[BUG] Memory leak with parallel_bulk on AOSS #871

ArnaudParant · 2024-12-18T14:32:23Z

Hi,

What is the bug?

There is a big memory leak with helpers.parallel_bulk on Amazon Opensearch Serverless.
Actually, it almost never return the success, info of the input actions and finish with an OOM.

It's curious because it does not have the issue on the classic Amazon Opensearch version or Elasticsearch.

How can one reproduce the bug?

Use the bellow code.

What is the expected behavior?

Well return the result of the input actions and no memory leak.

What is your host/environment?

Local machine inserting in Amazon Opensearch Serverless.

Do you have any additional context?

opensearch-py==2.7.1
boto3==1.35.45

Test code

Just replace AOSS_HOST with your actual host.

import random
import string
import boto3
from opensearchpy import AWSV4SignerAuth, OpenSearch, RequestsHttpConnection, helpers


OS_BULK_SIZE = 1_000
OS_THREAD_COUNT = 4
OS_QUEUE_SIZE = 4
OS_INDEX_NAME = "test_oom"
AOSS_REGION = "eu-west-3"
AOSS_HOST = f"xxx.{AOSS_REGION}.aoss.amazonaws.com"

DEFAULT_ELASTICSEARCH_MAPPING = {
    "mappings": {
        "dynamic": "strict",
        "properties": {
            "id": {"type": "integer"},
            "value": {"type": "keyword"},
        },
    },
}


def get_client():
    credentials = boto3.Session().get_credentials()
    auth = AWSV4SignerAuth(credentials, AOSS_REGION, "aoss")
    return OpenSearch(
        hosts=[{"host": AOSS_HOST, "port": 443}],
        http_auth = auth,
        http_compress = True,
        use_ssl = True,
        verify_certs = True,
        timeout=1,
        connection_class = RequestsHttpConnection,
        pool_maxsize = 20
    )


def generator(stop: int = 40_000_000):
    for id in range(stop):
        doc = {"id": id, "value": random.choices(string.ascii_lowercase, k=30)}
        yield {"_op_type": "index", "_index": OS_INDEX_NAME, "_id": id, "_source": doc}


def main():
    client = get_client()

    exists = client.indices.exists(OS_INDEX_NAME)

    if exists:
        client.indices.delete(index=OS_INDEX_NAME, ignore=[400, 404])
        print(f"Deleted index: {OS_INDEX_NAME}")

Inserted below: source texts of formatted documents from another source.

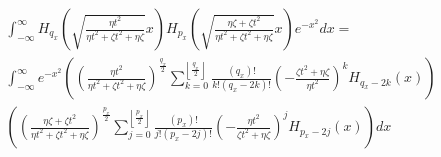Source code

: \documentclass{article}
\begin{document}
\begin{multline}
  \int_{-\infty}^\infty H_{q_x}\left(\sqrt{\frac{\eta t^2}{\eta t^2 + \zeta t^2 + \eta \zeta}} x\right) H_{p_x}\left(\sqrt{\frac{\eta \zeta + \zeta t^2}{\eta t^2 + \zeta t^2 + \eta \zeta}} x\right) e^{-x^2} dx = \\
  \int_{-\infty}^\infty e^{-x^2} \left(\left(\frac{\eta t^2}{\eta t^2 + \zeta t^2 + \eta \zeta}\right)^{\frac{q_x}{2}} \sum_{k = 0}^{\left\lfloor\frac{q_x}{2}\right\rfloor}\frac{(q_x)!}{k!(q_x - 2k)!}\left(-\frac{\zeta t^2 + \eta \zeta}{\eta t^2}\right)^k H_{q_x - 2k}(x)\right)\\
  \left(\left(\frac{\eta\zeta + \zeta t^2}{\eta t^2 + \zeta t^2 + \eta \zeta}\right)^{\frac{p_x}{2}}\sum_{j = 0}^{\left\lfloor\frac{p_x}{2}\right\rfloor}\frac{(p_x)!}{j!(p_x - 2j)!}\left(-\frac{\eta t^2}{\zeta t^2 + \eta \zeta}\right)^j H_{p_x - 2j}(x)\right) dx
\end{multline}
\end{document}
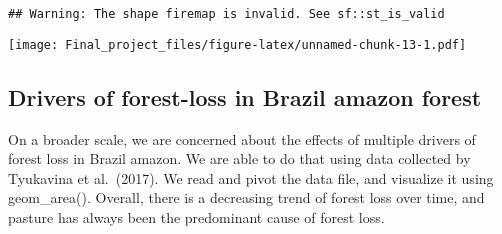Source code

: \documentclass[
]{article}
\newenvironment{Shaded}{\begin{snugshade}}{\end{snugshade}}
\newcommand{\AttributeTok}[1]{\textcolor[rgb]{0.13,0.29,0.53}{#1}}
\newcommand{\ConstantTok}[1]{\textcolor[rgb]{0.56,0.35,0.01}{#1}}
\newcommand{\FloatTok}[1]{\textcolor[rgb]{0.00,0.00,0.81}{#1}}
\newcommand{\FunctionTok}[1]{\textcolor[rgb]{0.13,0.29,0.53}{\textbf{#1}}}
\newcommand{\NormalTok}[1]{#1}
\newcommand{\OtherTok}[1]{\textcolor[rgb]{0.56,0.35,0.01}{#1}}
\newcommand{\SpecialCharTok}[1]{\textcolor[rgb]{0.81,0.36,0.00}{\textbf{#1}}}
\newcommand{\StringTok}[1]{\textcolor[rgb]{0.31,0.60,0.02}{#1}}
\begin{document}
\begin{Shaded}
\end{Shaded}

\begin{verbatim}
## Warning: The shape firemap is invalid. See sf::st_is_valid
\end{verbatim}

\texttt{[image: Final\_project\_files/figure-latex/unnamed-chunk-13-1.pdf]}

\hypertarget{drivers-of-forest-loss-in-brazil-amazon-forest}{%
\subsection{Drivers of forest-loss in Brazil amazon
forest}\label{drivers-of-forest-loss-in-brazil-amazon-forest}}

On a broader scale, we are concerned about the effects of multiple
drivers of forest loss in Brazil amazon. We are able to do that using
data collected by Tyukavina et al.~(2017). We read and pivot the data
file, and visualize it using geom\_area(). Overall, there is a
decreasing trend of forest loss over time, and pasture has always been
the predominant cause of forest loss.
\end{document}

    client.indices.create(index=OS_INDEX_NAME, body=DEFAULT_ELASTICSEARCH_MAPPING)
    print(f"Created index: {OS_INDEX_NAME}")

    count = 1
    print("Starting insertion...")
    for _ in helpers.parallel_bulk(client, generator(), thread_count=OS_THREAD_COUNT, chunk_size=OS_BULK_SIZE, queue_size=OS_QUEUE_SIZE):
        if count % OS_BULK_SIZE == 0:
            print(f"Inserted {count} documents")
        count += 1

    print("Done")


if __name__ == "__main__":
    main()

Temporary solution

def bulk_generator(iterable, size):
    bulk_count = 0
    count = 0
    bulk = []

    for elm in iterable:
        bulk.append(elm)
        count += 1

        if count >= size:
            bulk_count += 1
            logger.debug(f"Sending bulk {bulk_count} of {count} documents")
            yield bulk
            count = 0
            bulk = []

    if count > 0:
        bulk_count += 1
        logger.debug(f"Sending bulk {bulk_count} of {count} documents")
        yield bulk


count = 1
print("Starting insertion...")
for bulk in bulk_generator(documents, 300_000):
    for _ in helpers.parallel_bulk(client, generator(), thread_count=OS_THREAD_COUNT, chunk_size=OS_BULK_SIZE, queue_size=OS_QUEUE_SIZE):
        if count % OS_BULK_SIZE == 0:
            print(f"Inserted {count} documents")
        count += 1

print("Done")

The text was updated successfully, but these errors were encountered:

dblock · 2024-12-18T15:24:22Z

@ArnaudParant what's the root cause? Is the server timing out causing the parallel requests to back up?

It would be great to turn the repro into a failing test.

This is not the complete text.